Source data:
*** Begin section ***

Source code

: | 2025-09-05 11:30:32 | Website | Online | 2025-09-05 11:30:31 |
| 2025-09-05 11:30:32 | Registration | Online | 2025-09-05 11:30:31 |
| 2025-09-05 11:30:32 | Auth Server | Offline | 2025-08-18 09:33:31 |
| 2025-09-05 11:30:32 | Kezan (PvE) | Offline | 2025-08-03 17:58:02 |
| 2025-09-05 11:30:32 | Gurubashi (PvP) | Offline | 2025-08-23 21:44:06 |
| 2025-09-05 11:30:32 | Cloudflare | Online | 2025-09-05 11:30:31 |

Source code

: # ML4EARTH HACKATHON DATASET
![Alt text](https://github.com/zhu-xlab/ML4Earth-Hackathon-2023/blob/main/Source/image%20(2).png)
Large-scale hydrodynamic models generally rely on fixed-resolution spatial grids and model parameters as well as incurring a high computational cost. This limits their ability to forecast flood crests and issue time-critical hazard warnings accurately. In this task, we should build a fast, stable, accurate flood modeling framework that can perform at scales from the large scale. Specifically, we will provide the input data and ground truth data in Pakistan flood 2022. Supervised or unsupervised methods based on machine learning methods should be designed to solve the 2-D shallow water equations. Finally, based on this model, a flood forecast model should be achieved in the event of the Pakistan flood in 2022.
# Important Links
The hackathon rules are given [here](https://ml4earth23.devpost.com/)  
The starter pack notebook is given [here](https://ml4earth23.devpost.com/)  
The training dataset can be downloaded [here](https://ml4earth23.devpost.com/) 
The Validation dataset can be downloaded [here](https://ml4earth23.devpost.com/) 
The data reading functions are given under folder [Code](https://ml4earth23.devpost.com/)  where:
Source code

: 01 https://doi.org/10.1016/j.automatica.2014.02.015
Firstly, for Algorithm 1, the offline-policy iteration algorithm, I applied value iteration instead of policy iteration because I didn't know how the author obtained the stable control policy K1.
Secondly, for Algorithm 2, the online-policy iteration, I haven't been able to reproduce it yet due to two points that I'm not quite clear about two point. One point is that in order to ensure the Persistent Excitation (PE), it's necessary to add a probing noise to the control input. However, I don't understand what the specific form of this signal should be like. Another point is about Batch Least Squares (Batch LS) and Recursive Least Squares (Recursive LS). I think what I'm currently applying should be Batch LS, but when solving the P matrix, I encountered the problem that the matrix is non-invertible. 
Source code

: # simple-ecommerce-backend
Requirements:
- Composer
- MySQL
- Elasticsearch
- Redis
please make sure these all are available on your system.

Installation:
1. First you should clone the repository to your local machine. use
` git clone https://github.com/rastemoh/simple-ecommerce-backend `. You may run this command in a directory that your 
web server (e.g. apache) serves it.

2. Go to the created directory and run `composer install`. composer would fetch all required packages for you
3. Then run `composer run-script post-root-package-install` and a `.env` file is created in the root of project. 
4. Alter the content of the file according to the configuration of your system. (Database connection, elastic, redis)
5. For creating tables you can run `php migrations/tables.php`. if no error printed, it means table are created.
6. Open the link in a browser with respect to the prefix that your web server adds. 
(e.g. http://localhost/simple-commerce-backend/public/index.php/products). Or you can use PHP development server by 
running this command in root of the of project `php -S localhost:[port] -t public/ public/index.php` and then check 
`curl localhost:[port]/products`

*** End section ***
*** Begin section ***

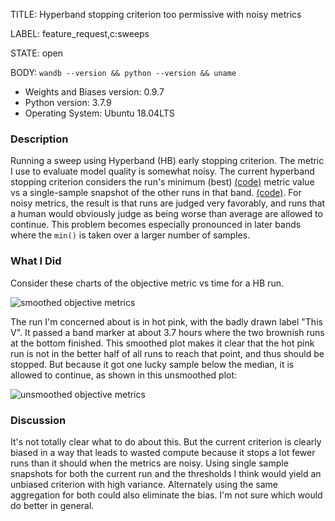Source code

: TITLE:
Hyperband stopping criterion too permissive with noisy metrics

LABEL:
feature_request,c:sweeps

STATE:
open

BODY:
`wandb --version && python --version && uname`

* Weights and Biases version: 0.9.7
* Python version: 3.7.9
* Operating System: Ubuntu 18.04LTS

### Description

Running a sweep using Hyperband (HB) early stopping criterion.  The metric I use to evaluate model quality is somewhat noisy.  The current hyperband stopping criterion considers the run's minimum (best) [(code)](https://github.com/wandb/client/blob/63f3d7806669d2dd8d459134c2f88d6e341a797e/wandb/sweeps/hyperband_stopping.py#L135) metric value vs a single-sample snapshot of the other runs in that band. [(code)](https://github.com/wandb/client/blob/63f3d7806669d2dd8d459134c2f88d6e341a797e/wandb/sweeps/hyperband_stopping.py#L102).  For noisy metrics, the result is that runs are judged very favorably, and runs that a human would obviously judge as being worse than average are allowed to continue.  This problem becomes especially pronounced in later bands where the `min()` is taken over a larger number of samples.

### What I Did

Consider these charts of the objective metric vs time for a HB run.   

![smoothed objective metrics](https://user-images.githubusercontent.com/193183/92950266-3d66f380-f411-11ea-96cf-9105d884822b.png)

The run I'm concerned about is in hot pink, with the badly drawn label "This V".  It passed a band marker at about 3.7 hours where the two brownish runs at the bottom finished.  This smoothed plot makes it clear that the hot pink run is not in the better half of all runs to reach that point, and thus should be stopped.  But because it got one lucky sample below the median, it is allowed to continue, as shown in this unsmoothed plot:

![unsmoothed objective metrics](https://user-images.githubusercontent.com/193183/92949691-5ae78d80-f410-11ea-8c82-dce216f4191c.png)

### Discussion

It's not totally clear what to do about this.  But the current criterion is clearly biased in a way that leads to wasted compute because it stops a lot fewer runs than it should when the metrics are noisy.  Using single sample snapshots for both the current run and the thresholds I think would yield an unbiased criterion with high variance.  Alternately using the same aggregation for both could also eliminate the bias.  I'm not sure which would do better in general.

*** End section ***

WHAT IS NEEDED: Search the lines above for the string "public" and copy each line that has it.

TASK RESULT:
(e.g. http://localhost/simple-commerce-backend/public/index.php/products). Or you can use PHP development server by 
running this command in root of the of project `php -S localhost:[port] -t public/ public/index.php` and then check 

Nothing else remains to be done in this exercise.